▸ BRIEF
A word-for-word copy of the lines from the one holding "<p>Indeks CAGRA ideal" through the final line of the records below is the only output asked for.

**** DATA SECTION

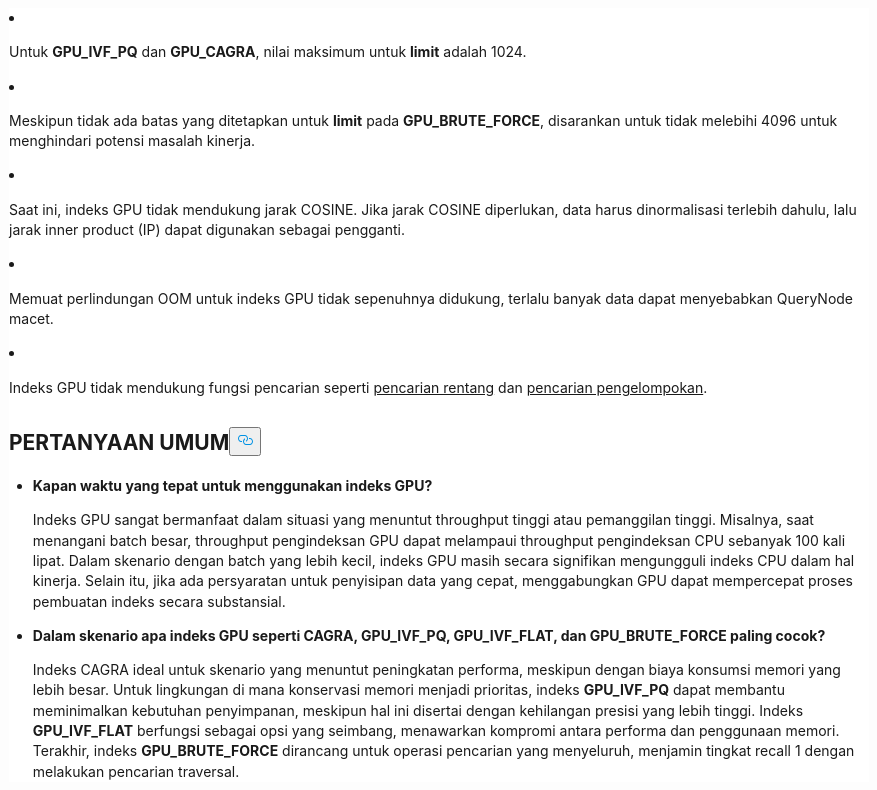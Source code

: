 <li><p>Untuk <strong>GPU_IVF_PQ</strong> dan <strong>GPU_CAGRA</strong>, nilai maksimum untuk <strong>limit</strong> adalah 1024.</p></li>
<li><p>Meskipun tidak ada batas yang ditetapkan untuk <strong>limit</strong> pada <strong>GPU_BRUTE_FORCE</strong>, disarankan untuk tidak melebihi 4096 untuk menghindari potensi masalah kinerja.</p></li>
<li><p>Saat ini, indeks GPU tidak mendukung jarak COSINE. Jika jarak COSINE diperlukan, data harus dinormalisasi terlebih dahulu, lalu jarak inner product (IP) dapat digunakan sebagai pengganti.</p></li>
<li><p>Memuat perlindungan OOM untuk indeks GPU tidak sepenuhnya didukung, terlalu banyak data dapat menyebabkan QueryNode macet.</p></li>
<li><p>Indeks GPU tidak mendukung fungsi pencarian seperti <a href="https://milvus.io/docs/single-vector-search.md#Range-search">pencarian rentang</a> dan <a href="https://milvus.io/docs/single-vector-search.md#Grouping-searchh">pencarian pengelompokan</a>.</p></li>
</ul>
<h2 id="FAQ" class="common-anchor-header">PERTANYAAN UMUM<button data-href="#FAQ" class="anchor-icon" translate="no">
      <svg translate="no"
        aria-hidden="true"
        focusable="false"
        height="20"
        version="1.1"
        viewBox="0 0 16 16"
        width="16"
      >
        <path
          fill="#0092E4"
          fill-rule="evenodd"
          d="M4 9h1v1H4c-1.5 0-3-1.69-3-3.5S2.55 3 4 3h4c1.45 0 3 1.69 3 3.5 0 1.41-.91 2.72-2 3.25V8.59c.58-.45 1-1.27 1-2.09C10 5.22 8.98 4 8 4H4c-.98 0-2 1.22-2 2.5S3 9 4 9zm9-3h-1v1h1c1 0 2 1.22 2 2.5S13.98 12 13 12H9c-.98 0-2-1.22-2-2.5 0-.83.42-1.64 1-2.09V6.25c-1.09.53-2 1.84-2 3.25C6 11.31 7.55 13 9 13h4c1.45 0 3-1.69 3-3.5S14.5 6 13 6z"
        ></path>
      </svg>
    </button></h2><ul>
<li><p><strong>Kapan waktu yang tepat untuk menggunakan indeks GPU?</strong></p>
<p>Indeks GPU sangat bermanfaat dalam situasi yang menuntut throughput tinggi atau pemanggilan tinggi. Misalnya, saat menangani batch besar, throughput pengindeksan GPU dapat melampaui throughput pengindeksan CPU sebanyak 100 kali lipat. Dalam skenario dengan batch yang lebih kecil, indeks GPU masih secara signifikan mengungguli indeks CPU dalam hal kinerja. Selain itu, jika ada persyaratan untuk penyisipan data yang cepat, menggabungkan GPU dapat mempercepat proses pembuatan indeks secara substansial.</p></li>
<li><p><strong>Dalam skenario apa indeks GPU seperti CAGRA, GPU_IVF_PQ, GPU_IVF_FLAT, dan GPU_BRUTE_FORCE paling cocok?</strong></p>
<p>Indeks CAGRA ideal untuk skenario yang menuntut peningkatan performa, meskipun dengan biaya konsumsi memori yang lebih besar. Untuk lingkungan di mana konservasi memori menjadi prioritas, indeks <strong>GPU_IVF_PQ</strong> dapat membantu meminimalkan kebutuhan penyimpanan, meskipun hal ini disertai dengan kehilangan presisi yang lebih tinggi. Indeks <strong>GPU_IVF_FLAT</strong> berfungsi sebagai opsi yang seimbang, menawarkan kompromi antara performa dan penggunaan memori. Terakhir, indeks <strong>GPU_BRUTE_FORCE</strong> dirancang untuk operasi pencarian yang menyeluruh, menjamin tingkat recall 1 dengan melakukan pencarian traversal.</p></li>
</ul>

********

▸ TASK SOLUTION
<p>Indeks CAGRA ideal untuk skenario yang menuntut peningkatan performa, meskipun dengan biaya konsumsi memori yang lebih besar. Untuk lingkungan di mana konservasi memori menjadi prioritas, indeks <strong>GPU_IVF_PQ</strong> dapat membantu meminimalkan kebutuhan penyimpanan, meskipun hal ini disertai dengan kehilangan presisi yang lebih tinggi. Indeks <strong>GPU_IVF_FLAT</strong> berfungsi sebagai opsi yang seimbang, menawarkan kompromi antara performa dan penggunaan memori. Terakhir, indeks <strong>GPU_BRUTE_FORCE</strong> dirancang untuk operasi pencarian yang menyeluruh, menjamin tingkat recall 1 dengan melakukan pencarian traversal.</p></li>
</ul>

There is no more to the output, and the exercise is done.